The Kingsbury Commitment is best seen as an example of what not to do in an IP world, Pai said. The government shouldn’t try to manage competition, because true competition contains “unmanageable imperfections” that can lead to disruptive change benefiting consumers, Pai said. The government shouldn’t confuse the goal of protecting competitors with the objective of promoting competition, he said. “Our goal today should not be to preserve the position of any particular company in the marketplace or to help one segment of the industry gain regulatory advantages over its rivals,” Pai said. “It is not the government’s job to tilt the playing field."

It’s also important to “beware of businesses bearing commitments,” Pai said.

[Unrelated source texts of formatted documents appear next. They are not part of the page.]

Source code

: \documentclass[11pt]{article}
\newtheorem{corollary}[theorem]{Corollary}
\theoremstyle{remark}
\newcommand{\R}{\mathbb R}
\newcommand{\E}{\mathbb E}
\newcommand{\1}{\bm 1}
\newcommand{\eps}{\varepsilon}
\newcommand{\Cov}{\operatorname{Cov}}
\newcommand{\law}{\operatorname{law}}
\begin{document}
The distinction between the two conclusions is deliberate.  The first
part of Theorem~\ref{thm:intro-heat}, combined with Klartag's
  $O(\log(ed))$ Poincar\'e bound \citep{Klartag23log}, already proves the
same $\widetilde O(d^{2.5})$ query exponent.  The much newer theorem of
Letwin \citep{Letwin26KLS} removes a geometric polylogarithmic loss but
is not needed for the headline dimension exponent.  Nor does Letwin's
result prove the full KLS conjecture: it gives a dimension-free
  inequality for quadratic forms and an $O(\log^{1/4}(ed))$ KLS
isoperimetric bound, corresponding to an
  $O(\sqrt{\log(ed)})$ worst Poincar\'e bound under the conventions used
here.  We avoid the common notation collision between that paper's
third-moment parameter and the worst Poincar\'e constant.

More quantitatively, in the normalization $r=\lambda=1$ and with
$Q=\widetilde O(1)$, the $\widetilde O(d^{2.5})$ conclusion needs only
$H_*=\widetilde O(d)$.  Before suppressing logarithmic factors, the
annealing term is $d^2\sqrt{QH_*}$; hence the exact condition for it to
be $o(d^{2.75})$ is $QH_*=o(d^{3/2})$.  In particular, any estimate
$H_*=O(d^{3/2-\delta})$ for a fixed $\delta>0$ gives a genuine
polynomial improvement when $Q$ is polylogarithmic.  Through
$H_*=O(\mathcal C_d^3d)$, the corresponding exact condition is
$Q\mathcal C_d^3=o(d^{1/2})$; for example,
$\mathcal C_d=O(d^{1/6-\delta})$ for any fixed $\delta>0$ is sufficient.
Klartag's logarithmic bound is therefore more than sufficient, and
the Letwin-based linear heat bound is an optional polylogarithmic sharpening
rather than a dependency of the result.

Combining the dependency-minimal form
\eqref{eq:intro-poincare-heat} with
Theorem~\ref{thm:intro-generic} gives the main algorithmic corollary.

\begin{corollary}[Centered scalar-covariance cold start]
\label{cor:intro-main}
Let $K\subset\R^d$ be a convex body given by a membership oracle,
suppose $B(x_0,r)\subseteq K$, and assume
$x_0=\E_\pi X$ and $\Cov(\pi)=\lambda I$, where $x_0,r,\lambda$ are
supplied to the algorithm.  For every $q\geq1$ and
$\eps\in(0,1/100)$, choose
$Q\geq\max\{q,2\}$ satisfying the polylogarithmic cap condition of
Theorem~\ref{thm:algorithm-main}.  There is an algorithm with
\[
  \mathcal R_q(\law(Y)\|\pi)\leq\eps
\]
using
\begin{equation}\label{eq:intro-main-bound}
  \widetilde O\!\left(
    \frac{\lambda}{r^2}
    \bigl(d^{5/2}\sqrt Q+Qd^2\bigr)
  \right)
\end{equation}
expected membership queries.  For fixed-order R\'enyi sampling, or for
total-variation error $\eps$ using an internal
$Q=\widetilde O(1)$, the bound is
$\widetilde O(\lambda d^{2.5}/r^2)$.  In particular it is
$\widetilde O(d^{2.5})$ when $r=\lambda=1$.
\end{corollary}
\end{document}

Companies don’t make commitments “out of the goodness of their hearts,” but generally out of a desire to serve their own self-interest, he said. “Is a company trying to use a voluntary commitment that sounds good on paper to obtain a regulatory leg up on a competitor? What is couched as an attempt to serve the public interest is often in reality an attempt to further private interests and raise rivals’ costs of doing business."

Pai suggested regulating the telecom industry with something “more akin to an antitrust standard” in mind. Instead of thinking about worthy policy goals that would undermine competition, “if we infuse our decision-making with more of a sense of antitrust principles, we're going to be on much more solid ground,” he said in a Q-and-A session following his speech. Pai also criticized the structure of the Telecom Act of 1996. The different regulatory treatment of different technologies, even as convergence has become a reality, “hamstrings” the agency and makes it “more difficult for the FCC to be a 21st-century agency,” he said.

"Everything Commissioner Pai said is true, but there’s also a ‘yes, but’ to each one of these propositions,” Public Knowledge Senior Vice President Harold Feld said on a panel after Pai’s speech (http://bit.ly/1jmT8Ji). The Kingsbury Commitment set the template, both good and bad, for the evolution of the telecom network for most of the 20th century, Feld said. One part is private ownership with close government regulation had benefits, he said. What else could the government have done? he asked. Without settlement of the antitrust case, the result would have been an unchallenged AT&T monopoly in telephone and telegraph, Feld said. “Arguably the lesson of Kingsbury was the government didn’t hammer them enough” and should have had even tighter regulation of the dominant carrier, he said.

It’s hard to know what would have happened without the Kingsbury commitment, said Jeff Eisenach, managing director at Navigant Economics. It’s hard to rationalize the granting of monopoly status to telephone companies, he said. “For the time it wasn’t that bad a deal,” said Rob Atkinson, president of the Information Technology & Innovation Foundation. Other countries around the world ended up nationalizing the telecom networks, he said.

Some say values don’t change with different technology, but that notion can become problematic, said Fred Campbell, director of the Competitive Enterprise Institute’s Communications Liberty and Innovation Project. People got used to backup power over copper lines because of the technology used, he said. The “reflexive” approach would be to require telcos to provide backup batteries. It’s important to question the way things have always been done, he said: “Wait a second -- is that really the right way to go about this? Should power requirements be on them rather than on the power companies?” The industry needs to be “a little more open minded,” he said.